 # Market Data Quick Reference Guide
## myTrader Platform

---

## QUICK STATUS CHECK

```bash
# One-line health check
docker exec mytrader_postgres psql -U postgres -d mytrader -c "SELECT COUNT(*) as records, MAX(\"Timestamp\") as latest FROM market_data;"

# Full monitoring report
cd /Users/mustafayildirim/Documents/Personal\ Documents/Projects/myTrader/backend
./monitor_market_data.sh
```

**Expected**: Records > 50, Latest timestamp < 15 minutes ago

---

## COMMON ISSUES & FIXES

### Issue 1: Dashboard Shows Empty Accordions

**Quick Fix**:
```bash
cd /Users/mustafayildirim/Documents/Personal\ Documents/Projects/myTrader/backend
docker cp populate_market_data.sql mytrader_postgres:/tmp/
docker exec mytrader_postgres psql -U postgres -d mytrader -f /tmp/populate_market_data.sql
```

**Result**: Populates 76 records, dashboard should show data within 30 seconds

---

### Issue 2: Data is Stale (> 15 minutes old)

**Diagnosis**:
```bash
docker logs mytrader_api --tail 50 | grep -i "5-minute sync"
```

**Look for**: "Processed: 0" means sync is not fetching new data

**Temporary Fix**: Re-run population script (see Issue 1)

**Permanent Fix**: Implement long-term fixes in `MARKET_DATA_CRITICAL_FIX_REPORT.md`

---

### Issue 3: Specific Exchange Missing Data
+ + +
WHAT YOU SHOULD DO ::
Go through the listing, find each line with the word "minutes", and copy it.

COMPLETED EXERCISE ::
**Expected**: Records > 50, Latest timestamp < 15 minutes ago
### Issue 2: Data is Stale (> 15 minutes old)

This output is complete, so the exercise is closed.